• **Problem requirements**:
Work through the lines of the material below, note those with the word "release", and give their number, nothing else.

• **The data**:
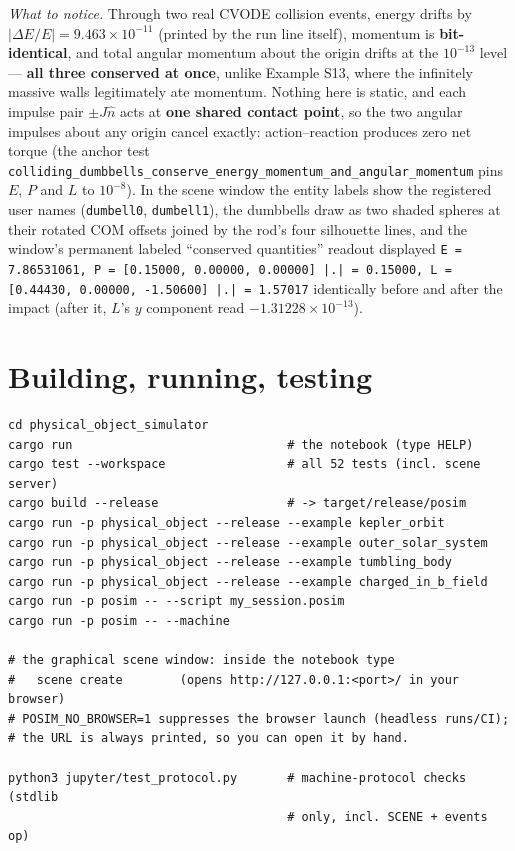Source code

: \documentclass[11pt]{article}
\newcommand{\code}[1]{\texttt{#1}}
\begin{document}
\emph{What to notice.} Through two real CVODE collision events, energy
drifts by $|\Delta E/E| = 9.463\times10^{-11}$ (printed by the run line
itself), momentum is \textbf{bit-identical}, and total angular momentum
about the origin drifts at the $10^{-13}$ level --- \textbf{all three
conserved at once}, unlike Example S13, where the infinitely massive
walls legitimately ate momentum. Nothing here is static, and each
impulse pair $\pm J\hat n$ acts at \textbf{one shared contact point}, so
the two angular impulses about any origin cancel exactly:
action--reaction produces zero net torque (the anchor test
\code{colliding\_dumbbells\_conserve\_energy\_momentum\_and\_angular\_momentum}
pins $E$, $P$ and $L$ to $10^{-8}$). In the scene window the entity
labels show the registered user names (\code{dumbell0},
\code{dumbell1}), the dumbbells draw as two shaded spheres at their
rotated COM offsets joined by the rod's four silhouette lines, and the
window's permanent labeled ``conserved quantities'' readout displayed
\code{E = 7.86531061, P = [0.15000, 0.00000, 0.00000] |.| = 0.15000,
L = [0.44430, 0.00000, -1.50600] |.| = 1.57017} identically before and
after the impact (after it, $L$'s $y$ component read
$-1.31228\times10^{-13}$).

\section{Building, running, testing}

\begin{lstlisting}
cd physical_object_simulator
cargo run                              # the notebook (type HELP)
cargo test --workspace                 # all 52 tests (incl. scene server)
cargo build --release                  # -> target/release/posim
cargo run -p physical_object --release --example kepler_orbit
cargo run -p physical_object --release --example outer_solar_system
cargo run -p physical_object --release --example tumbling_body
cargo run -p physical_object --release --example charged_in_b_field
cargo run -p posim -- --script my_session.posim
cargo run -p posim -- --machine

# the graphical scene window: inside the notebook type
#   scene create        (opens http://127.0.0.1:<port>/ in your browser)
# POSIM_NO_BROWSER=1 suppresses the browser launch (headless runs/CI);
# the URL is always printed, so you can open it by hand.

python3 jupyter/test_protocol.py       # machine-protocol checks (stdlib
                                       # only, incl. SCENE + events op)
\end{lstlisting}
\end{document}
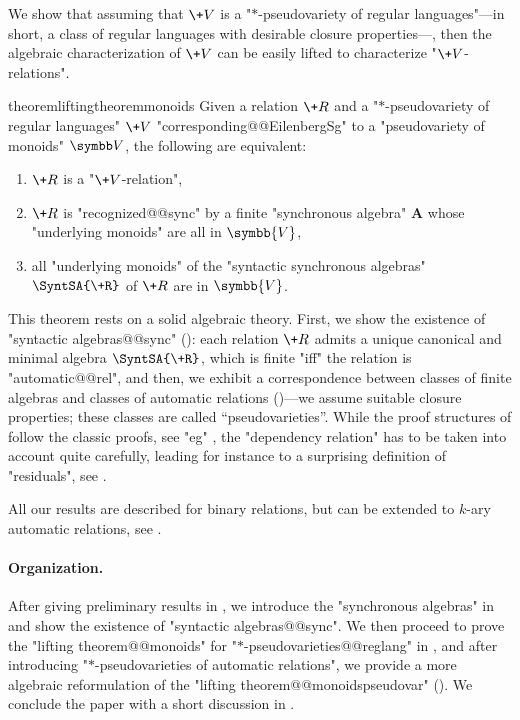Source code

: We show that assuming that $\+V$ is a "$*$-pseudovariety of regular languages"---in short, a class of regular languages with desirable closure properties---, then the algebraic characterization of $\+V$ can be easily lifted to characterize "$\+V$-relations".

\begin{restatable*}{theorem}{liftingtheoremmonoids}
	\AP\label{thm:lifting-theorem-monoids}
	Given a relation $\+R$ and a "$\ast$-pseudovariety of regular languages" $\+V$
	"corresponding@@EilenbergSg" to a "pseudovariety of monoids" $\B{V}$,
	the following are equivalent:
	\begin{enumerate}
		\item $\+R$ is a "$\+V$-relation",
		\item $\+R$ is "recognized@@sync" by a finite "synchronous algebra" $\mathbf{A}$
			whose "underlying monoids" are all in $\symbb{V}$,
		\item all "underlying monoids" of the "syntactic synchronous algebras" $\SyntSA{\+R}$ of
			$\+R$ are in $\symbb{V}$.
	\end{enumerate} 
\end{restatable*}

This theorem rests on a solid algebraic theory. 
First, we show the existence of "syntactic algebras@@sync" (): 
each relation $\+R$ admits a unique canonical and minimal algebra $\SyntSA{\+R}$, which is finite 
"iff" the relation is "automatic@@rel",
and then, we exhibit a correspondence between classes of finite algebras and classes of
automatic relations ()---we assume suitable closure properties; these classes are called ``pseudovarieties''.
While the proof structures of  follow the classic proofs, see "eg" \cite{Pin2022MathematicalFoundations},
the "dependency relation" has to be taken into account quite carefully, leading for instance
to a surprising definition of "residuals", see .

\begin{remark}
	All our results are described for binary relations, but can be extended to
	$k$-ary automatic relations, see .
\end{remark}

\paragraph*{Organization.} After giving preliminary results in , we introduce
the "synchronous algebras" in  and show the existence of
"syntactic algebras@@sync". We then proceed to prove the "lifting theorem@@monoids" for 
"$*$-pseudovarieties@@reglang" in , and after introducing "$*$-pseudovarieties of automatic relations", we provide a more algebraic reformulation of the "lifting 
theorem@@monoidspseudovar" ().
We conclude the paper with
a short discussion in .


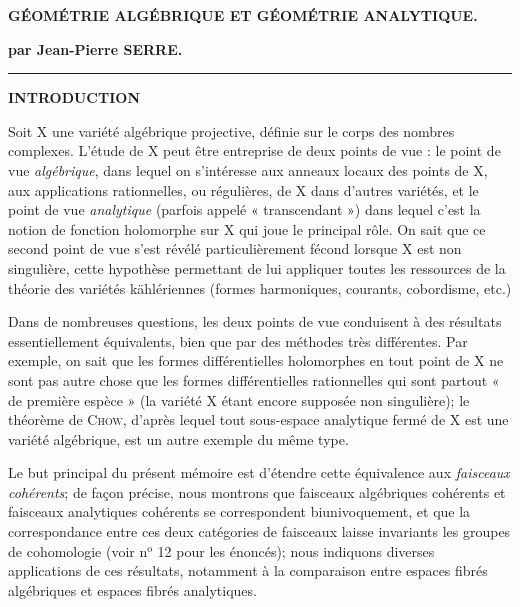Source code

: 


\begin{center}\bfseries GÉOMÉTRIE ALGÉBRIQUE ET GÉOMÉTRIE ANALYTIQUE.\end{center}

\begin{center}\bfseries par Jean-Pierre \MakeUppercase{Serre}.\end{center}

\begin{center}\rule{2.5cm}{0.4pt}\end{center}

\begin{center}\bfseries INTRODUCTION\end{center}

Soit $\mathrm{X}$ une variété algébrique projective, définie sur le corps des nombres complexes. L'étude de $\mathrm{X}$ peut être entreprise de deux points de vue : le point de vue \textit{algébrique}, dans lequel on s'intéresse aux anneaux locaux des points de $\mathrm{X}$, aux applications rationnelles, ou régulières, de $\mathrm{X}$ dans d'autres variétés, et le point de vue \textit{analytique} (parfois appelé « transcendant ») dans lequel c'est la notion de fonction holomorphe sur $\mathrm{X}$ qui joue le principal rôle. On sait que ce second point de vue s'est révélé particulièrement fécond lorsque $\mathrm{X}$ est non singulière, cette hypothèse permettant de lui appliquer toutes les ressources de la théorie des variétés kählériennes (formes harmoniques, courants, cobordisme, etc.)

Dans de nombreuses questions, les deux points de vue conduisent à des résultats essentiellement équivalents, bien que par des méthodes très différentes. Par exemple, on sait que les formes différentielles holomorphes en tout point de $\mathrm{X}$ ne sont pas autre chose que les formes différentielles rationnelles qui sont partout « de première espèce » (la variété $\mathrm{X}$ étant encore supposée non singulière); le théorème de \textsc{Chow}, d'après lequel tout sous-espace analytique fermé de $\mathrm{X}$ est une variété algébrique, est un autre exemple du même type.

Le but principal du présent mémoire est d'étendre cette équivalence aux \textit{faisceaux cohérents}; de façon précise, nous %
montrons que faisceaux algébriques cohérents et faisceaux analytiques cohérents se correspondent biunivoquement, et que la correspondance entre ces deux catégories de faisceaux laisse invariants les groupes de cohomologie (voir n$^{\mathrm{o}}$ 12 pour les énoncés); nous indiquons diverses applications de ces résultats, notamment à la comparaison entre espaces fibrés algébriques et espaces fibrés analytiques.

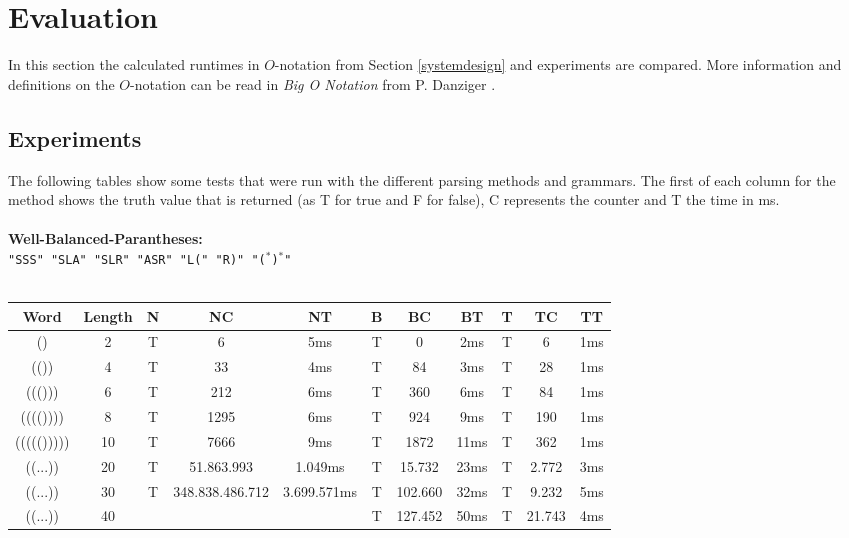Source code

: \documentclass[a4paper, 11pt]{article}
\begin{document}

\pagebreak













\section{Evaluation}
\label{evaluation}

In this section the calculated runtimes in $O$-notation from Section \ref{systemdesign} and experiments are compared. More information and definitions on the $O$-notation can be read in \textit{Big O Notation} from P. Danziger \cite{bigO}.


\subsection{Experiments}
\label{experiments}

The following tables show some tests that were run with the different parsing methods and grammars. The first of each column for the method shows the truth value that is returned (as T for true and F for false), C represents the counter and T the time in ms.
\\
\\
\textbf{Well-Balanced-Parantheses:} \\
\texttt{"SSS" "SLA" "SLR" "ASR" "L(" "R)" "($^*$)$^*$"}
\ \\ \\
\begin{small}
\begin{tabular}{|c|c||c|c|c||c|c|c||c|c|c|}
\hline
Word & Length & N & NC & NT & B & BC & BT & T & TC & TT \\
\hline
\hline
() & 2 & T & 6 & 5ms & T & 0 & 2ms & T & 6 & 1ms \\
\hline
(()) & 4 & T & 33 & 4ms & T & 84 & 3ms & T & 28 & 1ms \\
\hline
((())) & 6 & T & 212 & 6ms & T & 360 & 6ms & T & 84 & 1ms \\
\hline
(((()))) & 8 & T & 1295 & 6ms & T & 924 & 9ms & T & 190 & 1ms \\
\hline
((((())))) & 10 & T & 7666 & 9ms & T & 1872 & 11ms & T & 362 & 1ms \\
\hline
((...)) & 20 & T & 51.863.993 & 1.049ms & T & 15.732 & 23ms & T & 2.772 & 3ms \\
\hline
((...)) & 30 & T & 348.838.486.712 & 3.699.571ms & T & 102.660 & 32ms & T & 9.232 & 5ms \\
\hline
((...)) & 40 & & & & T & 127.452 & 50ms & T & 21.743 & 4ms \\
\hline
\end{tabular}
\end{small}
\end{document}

• **Answer for the task**:
5